A.S. Kiran Kumar, chairman of the Indian Space Research Organisation (ISRO), recently told The Hindu , “This year we are launching five more communication satellites. With all of them coming up, there will definitely be a drastic, perceptible change in satellite capacity. In a matter of one year, the scene should be much better than now.”

Mr. Kumar also said ISRO has been taking various actions consciously towards improving its overall communication transponder capacity; this space infrastructure supports broadcasters, telephone, Internet service and other businesses.

New satellites that are constantly put up for approval could ease up the scene further in the next two or three years, he said.

The five communication satellites are in addition to five advanced Earth observation spacecraft that are planned this year and in 2018 — Cartosat-2 series satellite 3, Cartosat-3, GISAT-1, RISAT-1A which will replace RISAT-1, and Oceansat-3. The ISRO Satellite Centre in Bengaluru assembles the spacecraft.

For several years now, the space agency has been beset with a capacity deficit, caused by launch failures in which satellites were destroyed, and a galloping demand from public and private sector users.

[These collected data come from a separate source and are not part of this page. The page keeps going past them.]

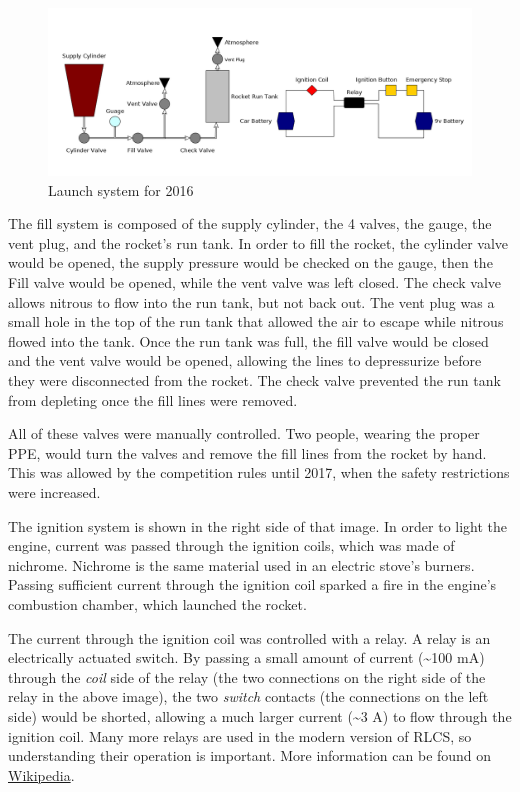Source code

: \documentclass[11pt]{article}
\begin{document}
\begin{figure}[htbp]
\centering
\includegraphics[width=.9\linewidth]{./images/old_system.png}
\caption{\label{fig:org18a0954}
Launch system for 2016}
\end{figure}

The fill system is composed of the supply cylinder, the 4 valves, the gauge, the
vent plug, and the rocket's run tank. In order to fill the rocket, the cylinder
valve would be opened, the supply pressure would be checked on the gauge, then
the Fill valve would be opened, while the vent valve was left closed. The check
valve allows nitrous to flow into the run tank, but not back out. The vent plug
was a small hole in the top of the run tank that allowed the air to escape while
nitrous flowed into the tank. Once the run tank was full, the fill valve would
be closed and the vent valve would be opened, allowing the lines to depressurize
before they were disconnected from the rocket. The check valve prevented the run
tank from depleting once the fill lines were removed.

All of these valves were manually controlled. Two people, wearing the proper
PPE, would turn the valves and remove the fill lines from the rocket by
hand. This was allowed by the competition rules until 2017, when the safety
restrictions were increased.

The ignition system is shown in the right side of that image. In order to light
the engine, current was passed through the ignition coils, which was made of
nichrome. Nichrome is the same material used in an electric stove's
burners. Passing sufficient current through the ignition coil sparked a fire in
the engine's combustion chamber, which launched the rocket.

The current through the ignition coil was controlled with a relay. A relay is
an electrically actuated switch. By passing a small amount of current (\textasciitilde{}100 mA) through
the \emph{coil} side of the relay (the two connections on the right side of the relay
in the above image), the two \emph{switch} contacts (the connections on the left
side) would be shorted, allowing a much larger current (\textasciitilde{}3 A) to flow through
the ignition coil. Many more relays are used in the modern version of RLCS, so
understanding their operation is important. More information can be found on
\href{https://en.wikipedia.org/wiki/Relay}{Wikipedia}.
\end{document}
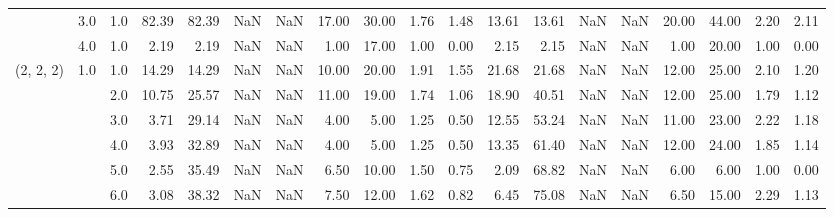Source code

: \begin{tabular}{lllrrrrrrrrrrrrrrrr}
          & 3.0 & 1.0  &     82.39 &      82.39 &               NaN &                NaN & 17.00 &  30.00 &             1.76 &                         1.48 &     13.61 &      13.61 &               NaN &                NaN & 20.00 &  44.00 &             2.20 &                         2.11 \\
          & 4.0 & 1.0  &      2.19 &       2.19 &               NaN &                NaN &  1.00 &  17.00 &             1.00 &                         0.00 &      2.15 &       2.15 &               NaN &                NaN &  1.00 &  20.00 &             1.00 &                         0.00 \\
(2, 2, 2) & 1.0 & 1.0  &     14.29 &      14.29 &               NaN &                NaN & 10.00 &  20.00 &             1.91 &                         1.55 &     21.68 &      21.68 &               NaN &                NaN & 12.00 &  25.00 &             2.10 &                         1.20 \\
          &     & 2.0  &     10.75 &      25.57 &               NaN &                NaN & 11.00 &  19.00 &             1.74 &                         1.06 &     18.90 &      40.51 &               NaN &                NaN & 12.00 &  25.00 &             1.79 &                         1.12 \\
          &     & 3.0  &      3.71 &      29.14 &               NaN &                NaN &  4.00 &   5.00 &             1.25 &                         0.50 &     12.55 &      53.24 &               NaN &                NaN & 11.00 &  23.00 &             2.22 &                         1.18 \\
          &     & 4.0  &      3.93 &      32.89 &               NaN &                NaN &  4.00 &   5.00 &             1.25 &                         0.50 &     13.35 &      61.40 &               NaN &                NaN & 12.00 &  24.00 &             1.85 &                         1.14 \\
          &     & 5.0  &      2.55 &      35.49 &               NaN &                NaN &  6.50 &  10.00 &             1.50 &                         0.75 &      2.09 &      68.82 &               NaN &                NaN &  6.00 &   6.00 &             1.00 &                         0.00 \\
          &     & 6.0  &      3.08 &      38.32 &               NaN &                NaN &  7.50 &  12.00 &             1.62 &                         0.82 &      6.45 &      75.08 &               NaN &                NaN &  6.50 &  15.00 &             2.29 &                         1.13 \\

\end{tabular}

The agency says its communication fleet of 14 provides 200-odd transponder equivalents. Another 95-odd transponders have been hired on foreign satellites to support Indian direct-to-home broadcasters, and the agency aims to bring them back to its satellites.

Referring to last year’s success and regularisation of the GSLV Mark II rocket programme — which can put up to 2,000-kg satellites in space — Mr. Kumar said: “We have overcome some of the issues of launch vehicles, now we need to produce and make more use of them, and put more satellites in orbit.” GSAT-9 will ride on one such indigenous GSLV.

Five communication spacecraft spread over less than a year is historic and a rarity for ISRO; all these years, it has launched one or two communication satellites a year. GSAT-18 was the lone communication satellite sent up in late 2016.

Tentatively, ISRO has lined up the Internet user-friendly GSAT-19 for launch around May; GSAT-17 around June; GSAT-6A, which like GSAT-6 is for the defence forces, in September; and its largest 5,000-plus GSAT-11 around December. GSAT-17 and GSAT-11 will be launched on the European Ariane launcher.

Ever since INSAT-4CR was moved to a new orbital slot a few months back, its efficiency has improved and a little extra capacity has been created for select use, the ISRO chairman said.